Kristoffer Haugsbakk March 13, 2024, 6:23 p.m. UTC | #1
Thanks for your work on this. Now I can use dingbats as my comment char.

On Tue, Mar 12, 2024, at 10:17, Jeff King wrote:
> diff --git a/Documentation/config/core.txt
> b/Documentation/config/core.txt
> index 0e8c2832bf..c86b8c8408 100644
> --- a/Documentation/config/core.txt
> +++ b/Documentation/config/core.txt
> @@ -523,7 +523,9 @@ core.commentChar::
>  	Commands such as `commit` and `tag` that let you edit
>  	messages consider a line that begins with this character
>  	commented, and removes them after the editor returns
> -	(default '#').
> +	(default '#'). Note that this option can take values larger than
> +	a byte (whether a single multi-byte character, or you
> +	could even go wild with a multi-character sequence).

I don’t know if this expanded description focuses a bit much on the
history of the change[1] or if it is intentionally indirect about this
char-is-really-a-string behavior as a sort of easter egg.[2]

Maybe it could be more directly stated like:

  “ Note that this variable can in fact be a string like `foo`; it
    doesn’t have to be a single character.

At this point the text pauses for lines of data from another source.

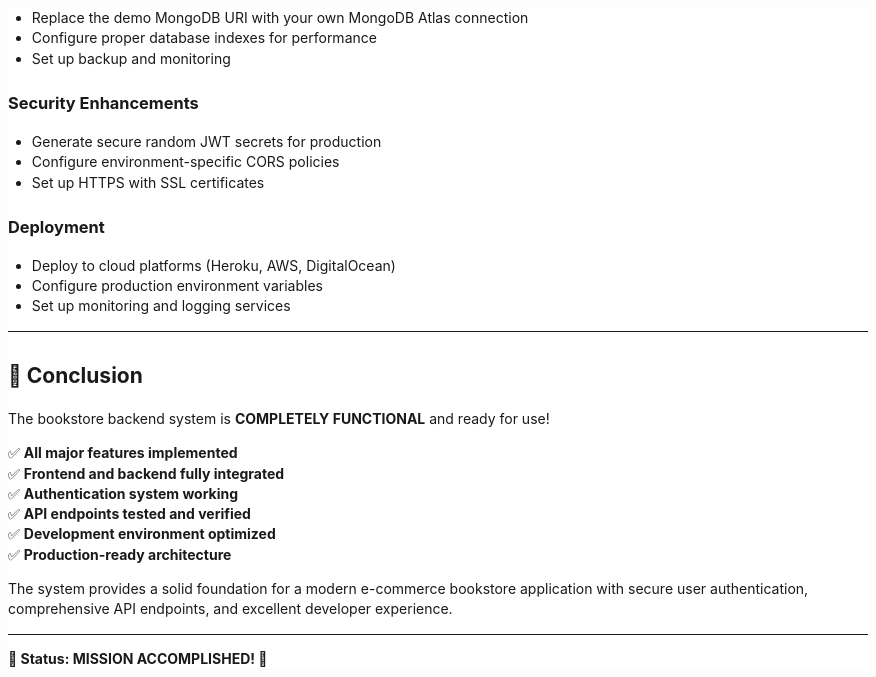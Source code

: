 - Replace the demo MongoDB URI with your own MongoDB Atlas connection
- Configure proper database indexes for performance
- Set up backup and monitoring

### **Security Enhancements**

- Generate secure random JWT secrets for production
- Configure environment-specific CORS policies
- Set up HTTPS with SSL certificates

### **Deployment**

- Deploy to cloud platforms (Heroku, AWS, DigitalOcean)
- Configure production environment variables
- Set up monitoring and logging services

---

## 🎉 **Conclusion**

The bookstore backend system is **COMPLETELY FUNCTIONAL** and ready for use!

✅ **All major features implemented**  
✅ **Frontend and backend fully integrated**  
✅ **Authentication system working**  
✅ **API endpoints tested and verified**  
✅ **Development environment optimized**  
✅ **Production-ready architecture**

The system provides a solid foundation for a modern e-commerce bookstore application with secure user authentication, comprehensive API endpoints, and excellent developer experience.

---

**🚀 Status: MISSION ACCOMPLISHED! 🚀**
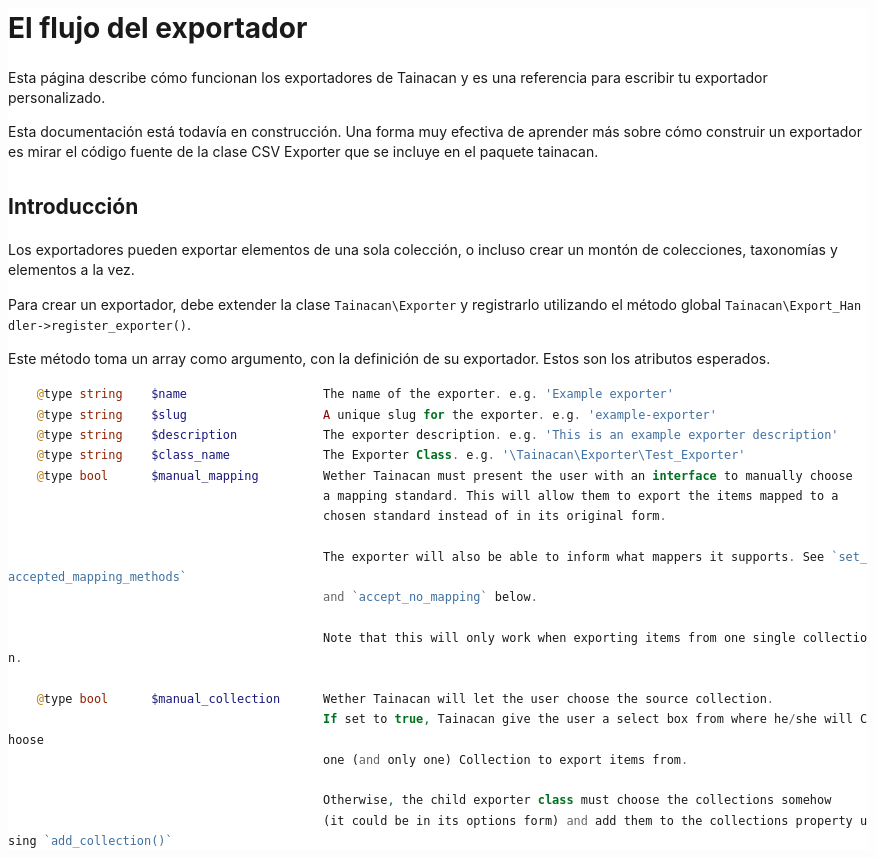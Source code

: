 # El flujo del exportador

Esta página describe cómo funcionan los exportadores de Tainacan y es una referencia para escribir tu exportador personalizado. 

Esta documentación está todavía en construcción. Una forma muy efectiva de aprender más sobre cómo construir un exportador es mirar el código fuente de la clase CSV Exporter que se incluye en el paquete tainacan.

## Introducción

Los exportadores pueden exportar elementos de una sola colección, o incluso crear un montón de colecciones, taxonomías y elementos a la vez.

Para crear un exportador, debe extender la clase `Tainacan\Exporter` y registrarlo utilizando el método global `Tainacan\Export_Handler->register_exporter()`.

Este método toma un array como argumento, con la definición de su exportador. Estos son los atributos esperados.

```php
	@type string	$name					The name of the exporter. e.g. 'Example exporter'
	@type string	$slug					A unique slug for the exporter. e.g. 'example-exporter'
	@type string	$description			The exporter description. e.g. 'This is an example exporter description'
	@type string	$class_name				The Exporter Class. e.g. '\Tainacan\Exporter\Test_Exporter'
	@type bool		$manual_mapping			Wether Tainacan must present the user with an interface to manually choose 
											a mapping standard. This will allow them to export the items mapped to a
											chosen standard instead of in its original form.
											
											The exporter will also be able to inform what mappers it supports. See `set_accepted_mapping_methods`
											and `accept_no_mapping` below.
										
											Note that this will only work when exporting items from one single collection.

	@type bool		$manual_collection		Wether Tainacan will let the user choose the source collection.
											If set to true, Tainacan give the user a select box from where he/she will Choose
											one (and only one) Collection to export items from.
										
											Otherwise, the child exporter class must choose the collections somehow
											(it could be in its options form) and add them to the collections property using `add_collection()`
```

(Hopefully UTF-8 is implied by “foo”. Or else “føø”.)

Terms like “a byte” and “multi-byte characters” seem a bit too technical
in this context when you can just say “string”.

† 1: (1) What’s a “char”, is it ASCII? (2) It’s ASCII but could in
    principle be made multi-byte (3) And also a multi-byte *string*,
    right? (4) …
† 2: In five years: (1) How come this Git tutorial’s commit message
    template has `(commit)` as the ignore-these-lines marker? How did he
    abuse “comment char” to make a long string? (2) Actually…

❦ Please enter the email reply. Lines starting with '❦' will be ignored,
❦ and an empty message aborts the sendout.
Junio C Hamano March 13, 2024, 6:39 p.m. UTC | #2
"Kristoffer Haugsbakk" <code@khaugsbakk.name> writes:

>> +	(default '#'). Note that this option can take values larger than
>> +	a byte (whether a single multi-byte character, or you
>> +	could even go wild with a multi-character sequence).
>
> I don’t know if this expanded description focuses a bit much on the
> history of the change[1] or if it is intentionally indirect about this
> char-is-really-a-string behavior as a sort of easter egg.[2]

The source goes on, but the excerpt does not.